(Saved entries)
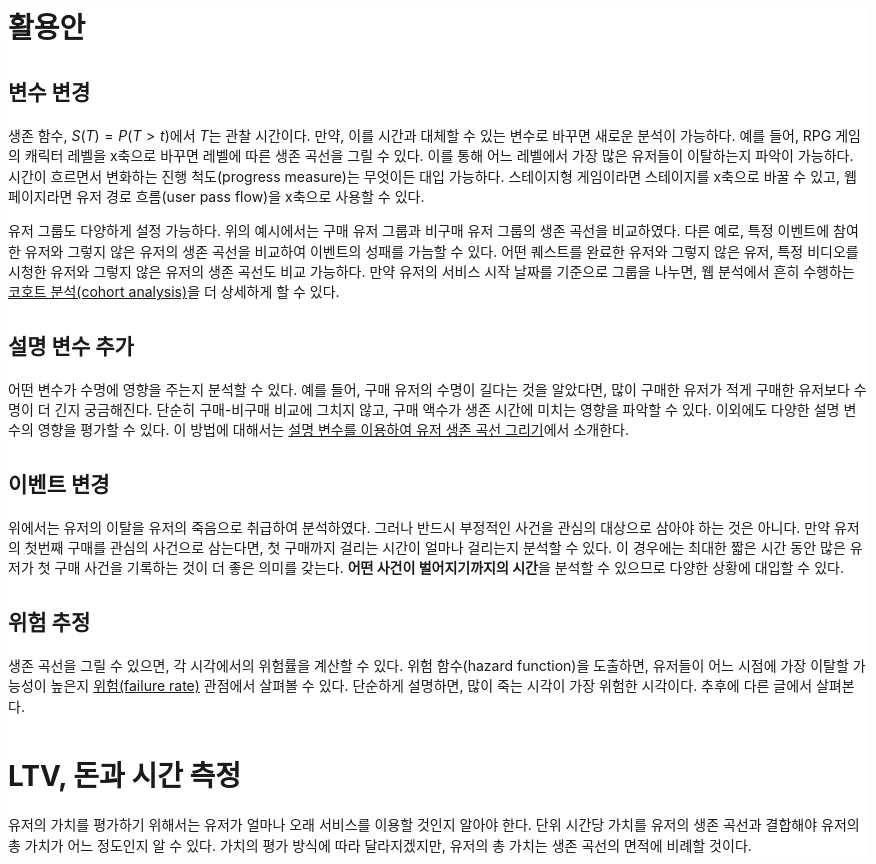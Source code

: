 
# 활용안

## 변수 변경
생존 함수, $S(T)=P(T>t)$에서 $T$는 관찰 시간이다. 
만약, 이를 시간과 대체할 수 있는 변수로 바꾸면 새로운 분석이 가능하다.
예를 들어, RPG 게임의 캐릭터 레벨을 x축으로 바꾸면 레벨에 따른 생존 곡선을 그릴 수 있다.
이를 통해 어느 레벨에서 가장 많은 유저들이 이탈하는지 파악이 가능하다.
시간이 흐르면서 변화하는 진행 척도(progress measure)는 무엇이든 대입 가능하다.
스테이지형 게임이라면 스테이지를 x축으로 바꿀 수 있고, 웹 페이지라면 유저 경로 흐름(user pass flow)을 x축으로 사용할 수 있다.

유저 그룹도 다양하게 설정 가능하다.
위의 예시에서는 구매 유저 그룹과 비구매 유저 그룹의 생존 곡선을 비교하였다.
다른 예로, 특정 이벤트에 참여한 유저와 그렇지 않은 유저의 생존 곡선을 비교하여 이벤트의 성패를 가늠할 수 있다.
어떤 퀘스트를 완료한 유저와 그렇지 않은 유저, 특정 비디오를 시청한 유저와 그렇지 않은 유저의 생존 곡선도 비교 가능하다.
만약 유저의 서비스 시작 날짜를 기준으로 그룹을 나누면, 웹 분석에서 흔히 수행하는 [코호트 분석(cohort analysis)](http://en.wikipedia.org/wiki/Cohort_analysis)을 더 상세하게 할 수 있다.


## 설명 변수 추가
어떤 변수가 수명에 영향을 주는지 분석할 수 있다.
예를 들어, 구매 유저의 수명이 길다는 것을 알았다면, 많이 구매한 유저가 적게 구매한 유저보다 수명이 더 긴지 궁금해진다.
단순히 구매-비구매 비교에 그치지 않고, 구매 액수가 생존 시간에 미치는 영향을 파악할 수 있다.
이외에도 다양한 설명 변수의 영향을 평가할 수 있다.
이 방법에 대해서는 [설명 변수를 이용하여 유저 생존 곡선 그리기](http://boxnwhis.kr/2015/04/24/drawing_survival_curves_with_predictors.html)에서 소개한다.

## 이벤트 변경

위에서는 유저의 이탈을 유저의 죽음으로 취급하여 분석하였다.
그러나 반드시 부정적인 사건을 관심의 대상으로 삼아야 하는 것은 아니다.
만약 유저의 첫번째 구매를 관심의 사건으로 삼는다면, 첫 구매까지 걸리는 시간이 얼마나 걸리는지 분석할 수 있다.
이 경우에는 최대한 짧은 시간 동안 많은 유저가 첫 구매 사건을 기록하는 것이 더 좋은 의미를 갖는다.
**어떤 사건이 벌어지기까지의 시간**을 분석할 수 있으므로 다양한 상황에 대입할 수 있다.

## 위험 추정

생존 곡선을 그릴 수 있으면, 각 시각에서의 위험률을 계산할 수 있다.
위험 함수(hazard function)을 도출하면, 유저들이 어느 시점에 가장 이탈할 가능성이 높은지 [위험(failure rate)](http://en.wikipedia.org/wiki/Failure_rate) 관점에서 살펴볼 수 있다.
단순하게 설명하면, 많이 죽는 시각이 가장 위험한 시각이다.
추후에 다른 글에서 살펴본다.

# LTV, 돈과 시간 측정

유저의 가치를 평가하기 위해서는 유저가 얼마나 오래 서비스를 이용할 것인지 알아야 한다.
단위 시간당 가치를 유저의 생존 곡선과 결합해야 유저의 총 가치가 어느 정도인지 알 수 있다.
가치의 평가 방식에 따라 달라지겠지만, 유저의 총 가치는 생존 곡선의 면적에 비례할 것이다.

==

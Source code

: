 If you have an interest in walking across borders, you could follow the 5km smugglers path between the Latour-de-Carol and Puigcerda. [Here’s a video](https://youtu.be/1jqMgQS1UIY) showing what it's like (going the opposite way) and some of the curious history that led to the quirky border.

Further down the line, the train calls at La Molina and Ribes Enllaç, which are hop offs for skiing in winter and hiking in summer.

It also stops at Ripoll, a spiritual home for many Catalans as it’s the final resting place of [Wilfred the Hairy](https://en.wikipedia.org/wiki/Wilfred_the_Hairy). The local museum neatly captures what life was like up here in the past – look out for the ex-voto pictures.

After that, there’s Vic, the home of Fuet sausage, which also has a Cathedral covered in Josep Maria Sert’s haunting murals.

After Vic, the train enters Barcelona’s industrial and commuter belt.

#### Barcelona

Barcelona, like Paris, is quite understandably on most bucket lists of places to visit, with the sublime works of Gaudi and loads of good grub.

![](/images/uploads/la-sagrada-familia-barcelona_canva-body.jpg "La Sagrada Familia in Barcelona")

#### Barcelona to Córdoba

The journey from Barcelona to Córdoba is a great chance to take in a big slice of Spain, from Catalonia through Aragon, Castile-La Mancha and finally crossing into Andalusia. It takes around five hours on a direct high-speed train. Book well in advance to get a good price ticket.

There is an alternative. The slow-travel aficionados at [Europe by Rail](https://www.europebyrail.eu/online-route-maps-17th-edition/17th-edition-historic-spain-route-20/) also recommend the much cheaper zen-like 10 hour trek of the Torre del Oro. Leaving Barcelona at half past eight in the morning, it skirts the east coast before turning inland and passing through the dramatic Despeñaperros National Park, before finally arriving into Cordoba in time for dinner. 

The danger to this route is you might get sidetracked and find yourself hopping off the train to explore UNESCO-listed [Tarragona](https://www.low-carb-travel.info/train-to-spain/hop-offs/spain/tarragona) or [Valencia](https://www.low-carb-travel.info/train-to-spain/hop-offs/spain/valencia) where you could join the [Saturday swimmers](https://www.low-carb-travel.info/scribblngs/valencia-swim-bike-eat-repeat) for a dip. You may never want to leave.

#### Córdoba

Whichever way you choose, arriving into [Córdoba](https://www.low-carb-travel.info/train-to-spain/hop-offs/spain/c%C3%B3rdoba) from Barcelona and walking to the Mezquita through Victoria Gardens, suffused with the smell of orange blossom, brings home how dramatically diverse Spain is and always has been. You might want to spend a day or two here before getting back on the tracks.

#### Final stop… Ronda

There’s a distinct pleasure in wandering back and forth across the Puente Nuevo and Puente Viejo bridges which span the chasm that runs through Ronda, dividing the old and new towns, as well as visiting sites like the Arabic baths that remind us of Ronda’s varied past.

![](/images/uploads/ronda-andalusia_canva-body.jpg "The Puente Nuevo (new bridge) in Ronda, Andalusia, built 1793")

> **WHAT IS EXPECTED**: Both end lines included, restate word for word the lines above from the line with "만약 유저의 서비스 시작" to the line with "가치의 평가 방식에 따라", and nothing else.

> **EXERCISE RESULT**:
만약 유저의 서비스 시작 날짜를 기준으로 그룹을 나누면, 웹 분석에서 흔히 수행하는 [코호트 분석(cohort analysis)](http://en.wikipedia.org/wiki/Cohort_analysis)을 더 상세하게 할 수 있다.


## 설명 변수 추가
어떤 변수가 수명에 영향을 주는지 분석할 수 있다.
예를 들어, 구매 유저의 수명이 길다는 것을 알았다면, 많이 구매한 유저가 적게 구매한 유저보다 수명이 더 긴지 궁금해진다.
단순히 구매-비구매 비교에 그치지 않고, 구매 액수가 생존 시간에 미치는 영향을 파악할 수 있다.
이외에도 다양한 설명 변수의 영향을 평가할 수 있다.
이 방법에 대해서는 [설명 변수를 이용하여 유저 생존 곡선 그리기](http://boxnwhis.kr/2015/04/24/drawing_survival_curves_with_predictors.html)에서 소개한다.

## 이벤트 변경

위에서는 유저의 이탈을 유저의 죽음으로 취급하여 분석하였다.
그러나 반드시 부정적인 사건을 관심의 대상으로 삼아야 하는 것은 아니다.
만약 유저의 첫번째 구매를 관심의 사건으로 삼는다면, 첫 구매까지 걸리는 시간이 얼마나 걸리는지 분석할 수 있다.
이 경우에는 최대한 짧은 시간 동안 많은 유저가 첫 구매 사건을 기록하는 것이 더 좋은 의미를 갖는다.
**어떤 사건이 벌어지기까지의 시간**을 분석할 수 있으므로 다양한 상황에 대입할 수 있다.

## 위험 추정

생존 곡선을 그릴 수 있으면, 각 시각에서의 위험률을 계산할 수 있다.
위험 함수(hazard function)을 도출하면, 유저들이 어느 시점에 가장 이탈할 가능성이 높은지 [위험(failure rate)](http://en.wikipedia.org/wiki/Failure_rate) 관점에서 살펴볼 수 있다.
단순하게 설명하면, 많이 죽는 시각이 가장 위험한 시각이다.
추후에 다른 글에서 살펴본다.

# LTV, 돈과 시간 측정

유저의 가치를 평가하기 위해서는 유저가 얼마나 오래 서비스를 이용할 것인지 알아야 한다.
단위 시간당 가치를 유저의 생존 곡선과 결합해야 유저의 총 가치가 어느 정도인지 알 수 있다.
가치의 평가 방식에 따라 달라지겠지만, 유저의 총 가치는 생존 곡선의 면적에 비례할 것이다.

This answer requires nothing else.